*Bruno Cena Macedo
O conto Perdoando Deus (está presente no livro Felicidade Clandestina, lançado em 1971) da majestosa escritora ucraniana-brasileira Clarice Lispector, é sem dúvida uma das mais incríveis epifanias presentes em toda a sua obra. Onde o percurso provocativo ora misterioso e enigmático se revela em meio a banalidade de um simples passeio na orla de Copacabana.
Escrito sob um viés reflexivo e profundo, o texto possui um enfoque voltado à presunção que podemos analisar como uma relação entre o fiel e a divindade.
Clarice convida o leitor/leitora para uma espécie de submersão onde passa a estabelecer uma onda de questionamentos pós leitura, quanto a fé e a forma com que está se instaura no homem, se por pura crença obtida através de um contato natural e livre com a divindade (que é a forma de contato que a personagem usa) ou se por intermédio primordial das doutrinas religiosas racionalizantes.
Pelo fato de ser narrado em primeira pessoa e de a personagem vivenciar alguns momentos conflituosos e de puro barulho psicológico sendo depois estabelecido um diálogo silencioso, é ao leitor/leitora permitido “acesso direto” aos pensamentos da narradora/personagem em uma espécie de imersão contactual das vivencias e dos questionamentos ali expostos.

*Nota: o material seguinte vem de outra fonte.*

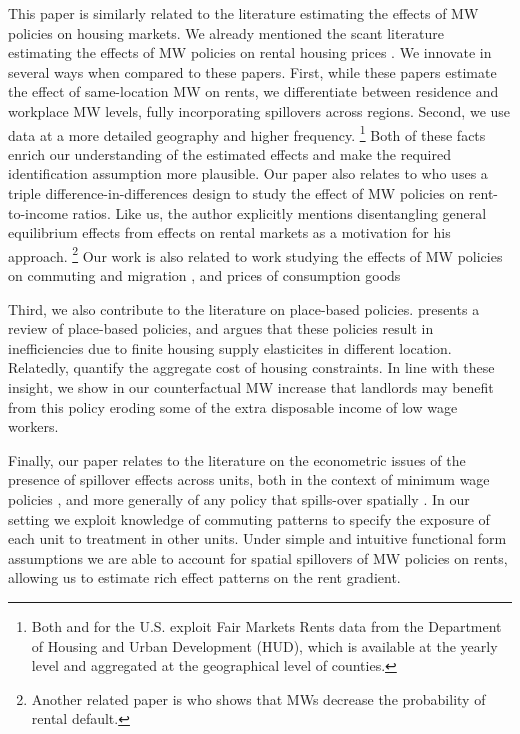 This paper is similarly related to the literature estimating the effects of MW 
policies on housing markets.
We already mentioned the scant literature estimating the effects of MW policies
on rental housing prices \parencite{Tidemann2018, Yamagishi2021}.
We innovate in several ways when compared to these papers.
First, while these papers estimate the effect of same-location MW on rents, we 
differentiate between residence and workplace MW levels, fully incorporating
spillovers across regions.
Second, we use data at a more detailed geography and higher frequency.%
\footnote{Both \textcite{Tidemann2018} and \textcite{Yamagishi2019} for the U.S. 
exploit Fair Markets Rents data from the Department of Housing and Urban 
Development (HUD), which is available at the yearly level and aggregated at the
geographical level of counties.}
Both of these facts enrich our understanding of the estimated effects and make 
the required identification assumption more plausible.
Our paper also relates to \textcite{Hughes2020} who uses a triple 
difference-in-differences design to study the effect of MW policies 
on rent-to-income ratios. Like us, the author explicitly mentions 
disentangling general equilibrium effects from effects on rental markets as 
a motivation for his approach. 
\footnote{Another related paper is \textcite{AgarwalEtAl2019} who shows that MWs
decrease the probability of rental default.}
Our work is also related to work studying the effects of MW policies on commuting
and migration \parencite{Cadena2014,Monras2019,PerezPerez2021}, and prices of 
consumption goods \parencite{AllegrettoReich2018,Leung2021}

Third, we also contribute to the literature on place-based policies.
\parencite{KlineMoretti2014} presents a review of place-based policies, and argues
that these policies result in inefficiencies due to finite housing supply elasticites
in different location.
Relatedly, \textcite{HsiehMoretti2019} quantify the aggregate cost of housing constraints.
In line with these insight, we show in our counterfactual MW increase that landlords may 
benefit from this policy eroding some of the extra disposable income of low wage workers. 



Finally, our paper relates to the literature on the econometric issues of the 
presence of spillover effects across units,
both in the context of minimum wage policies \parencite{Kuehn2016, Huang2020}, and
more generally of any policy that spills-over spatially
\parencite{DelgadoFlorax2015, Butts2021}. 
In our setting we exploit knowledge of commuting patterns to specify the exposure
of each unit to treatment in other units.
Under simple and intuitive functional form assumptions we are able to account for 
spatial spillovers of MW policies on rents, allowing us
to estimate rich effect patterns on the rent gradient. 

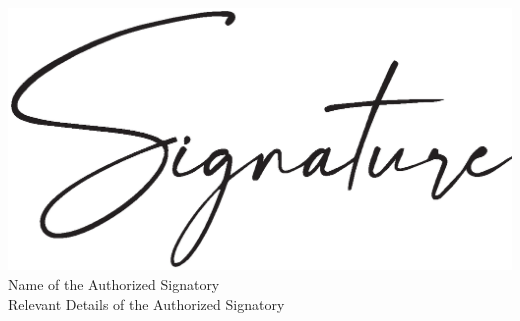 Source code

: \begin{flushright}
	
	
		\includegraphics[scale=0.20]{figures/signature.eps} \\	
	
	
	
	
	
		
	
		Name of the Authorized Signatory \\
		
	
	

	
	
			
		Relevant Details of the Authorized Signatory \\
		
	
	
	
	
\end{flushright} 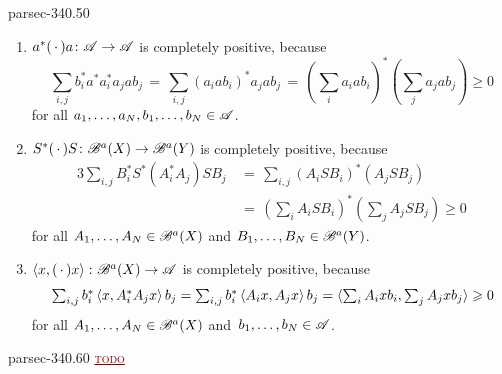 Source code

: \documentclass[b5page]{book}
\newcommand{\TODO}[1]{\textcolor{darkred}{\textsc{\underline{todo}}}}
\begin{document}
\begin{solution}{parsec-340.50}%
\begin{enumerate}
\item
$a^*(\,\cdot\,)a\colon \scrA\to\scrA$
is completely positive,
because $$\textstyle \sum_{i,j} b_i^* a^* a_i^* a_j a b_j
\,=\, \sum_{i,j} (a_iab_i)^*a_j a b_j
\,=\, (\sum_i a_iab_i)^*(\sum_j a_jab_j)\geq 0$$
for all $a_1,\dotsc,a_N,b_1,\dotsc,b_N\in \scrA$.
\item
$S^*(\,\cdot\,)S\colon \scrB^a(X)\to\scrB^a(Y)$
is completely positive,
because
\begin{alignat*}{3}
\textstyle
\sum_{i,j} B_i^* S^*(A_i^* A_j) S B_j
\,&\textstyle{}=\, \sum_{i,j} (A_i S B_i)^* (A_j S B_j)\\
\textstyle
\,&\textstyle{}=\, (\sum_i A_i S B_i)^* (\sum_j A_j S B_j)\geq 0
\end{alignat*}
for all $A_1,\dotsc,A_N\in \scrB^a(X)$
and $B_1,\dotsc,B_N\in \scrB^a(Y)$.
\item
$\left<x,(\,\cdot\,)x\right>\colon \scrB^a(X)\to\scrA$
is completely positive,
because
$$
\textstyle{}\sum_{i,j} b_i^*\left<x,A_i^* A_j x\right>b_j
=\sum_{i,j} b_i^*\left<A_i x , A_j x\right> b_j
= \left<\smash{\sum_i A_i x b_i,\sum_j A_j x b_j}\right> \geq 0$$
for all $A_1,\dotsc,A_N \in \scrB^a(X)$
and~$b_1,\dotsc, b_N\in \scrA$.
\end{enumerate}
\end{solution}
\begin{solution}{parsec-340.60}%
\TODO{}
\end{solution}
\end{document}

No início é possível deduzir que por mais que a personagem tenha seu desejo de ser mãe de Deus expressado abertamente, percebe-se que tenha sido levada pela distração quanto aos meios externos que a circunda.
Quando lemos o trecho “pouco a pouco é que fui percebendo que estava percebendo as coisas” entendemos perfeitamente que não se trata apenas de uma anáfora (repetição), mas de uma dedução lógica que pode ser percebida também por quem está lendo, pois quem narra estava sucumbida em pura intuição, descobrindo posteriormente que a percepção é que estava o tempo todo tentando se fazer presente.
O animal morto que causa repulsa, medo e nojo (caracterizado no conto por um rato ruivo) provocando uma reação de revolta e ira na personagem é um analogismo que funciona como ponte entre o objeto real – o rato – e a condição imaginativa da mulher como provável ocupante do lugar do rato. No trecho “a grosseria de Deus feria-me e insultava-me” nos aproxima de um entendimento mais preciso do onde se quer chegar o conto, podemos entender como uma interpretação de que a personagem entende o fato de ter pisado o rato morto como uma forma que Deus usou para a aproximar da realidade que a coloca como ser vulnerável e sujeito às intempéries naturais como a morte e o sofrimento.
Perdoando Deus nada mais é do que um efeito reverso onde se conclui um perdoando a personagem. Nota-se ainda que a presença de Deus decorre da livre percepção e não da imposição doutrinária. Se livrar da posição superior em relação ao rato é se livrar da posição superior (errônea e utópica) em relação a Deus.